Signposts for the Week
by Adaptive PathMichael Bierut talks about the difficulty of describing the creative process in a statement of work.
“The other day I was looking at a proposal for a project I finished a few months ago. The result, by my measure and by the client’s, was successful. But guess what? The process I so reassuringly put forward at the outset had almost nothing to do with the way the project actually went. What would happen, I wonder, if I actually told the truth about what happens in a design process?”
Some guidance on selecting which Software as a Service is right for you.
Technology iconoclast Nick Carr sets his sites on innovation in an WSJ interview.
“The danger is that companies can come to believe that innovation is a universal good and that they should be innovating everywhere in their company. They lose sight of the fact that innovation isn’t free, that innovation actually is quite expensive and quite risky… You want to make sure that you innovate in those few areas where innovation can really pay off and create a competitive advantage and not innovate in other areas where it won’t pay off.”

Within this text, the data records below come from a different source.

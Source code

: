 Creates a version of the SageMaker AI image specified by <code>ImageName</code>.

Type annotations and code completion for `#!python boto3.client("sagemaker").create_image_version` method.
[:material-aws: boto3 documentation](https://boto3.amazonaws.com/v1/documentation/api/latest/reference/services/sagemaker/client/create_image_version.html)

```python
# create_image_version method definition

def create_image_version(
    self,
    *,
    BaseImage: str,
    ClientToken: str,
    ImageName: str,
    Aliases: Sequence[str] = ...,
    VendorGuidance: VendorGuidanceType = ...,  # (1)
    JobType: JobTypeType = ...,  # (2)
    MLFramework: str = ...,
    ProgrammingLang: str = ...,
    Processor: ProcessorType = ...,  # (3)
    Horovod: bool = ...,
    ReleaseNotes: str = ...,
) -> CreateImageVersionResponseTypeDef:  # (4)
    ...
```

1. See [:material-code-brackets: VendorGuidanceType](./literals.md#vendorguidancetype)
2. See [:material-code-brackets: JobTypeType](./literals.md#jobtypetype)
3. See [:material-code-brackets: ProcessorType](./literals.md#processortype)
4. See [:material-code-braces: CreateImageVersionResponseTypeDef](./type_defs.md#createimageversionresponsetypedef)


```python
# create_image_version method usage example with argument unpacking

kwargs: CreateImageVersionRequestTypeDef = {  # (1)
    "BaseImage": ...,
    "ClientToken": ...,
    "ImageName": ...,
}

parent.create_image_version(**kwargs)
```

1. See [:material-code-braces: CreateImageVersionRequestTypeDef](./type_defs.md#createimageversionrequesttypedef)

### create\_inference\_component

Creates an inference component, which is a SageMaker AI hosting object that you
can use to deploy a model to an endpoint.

Niko Nyman is “tired of Wow” in mobile design.
“Wow is short-lived. It’s a selling point, not an usability argument… But my gut feeling tells me Wow fares well in short-term user testing. If the wow is in place, a week or two of testing easily confirms that people are enthusiastic about a product. In a longer test term, let’s say six months, the wow wears off. The early enthusiasm over a cool new toy disappears when you actually need to use it for other than showing off to your friends.”
Who is Jonathan Ive?
“[H]is design process revolves around intense iteration — making and remaking models to visualize new concepts. “One of the hallmarks of the team I think is this sense of looking to be wrong,” said Ive at Radical Craft. “It’s the inquisitiveness, the sense of exploration. It’s about being excited to be wrong because then you’ve discovered something new.”
All those Pantone colors are REAL-LIFE colors, as illustrated by this Flickr group.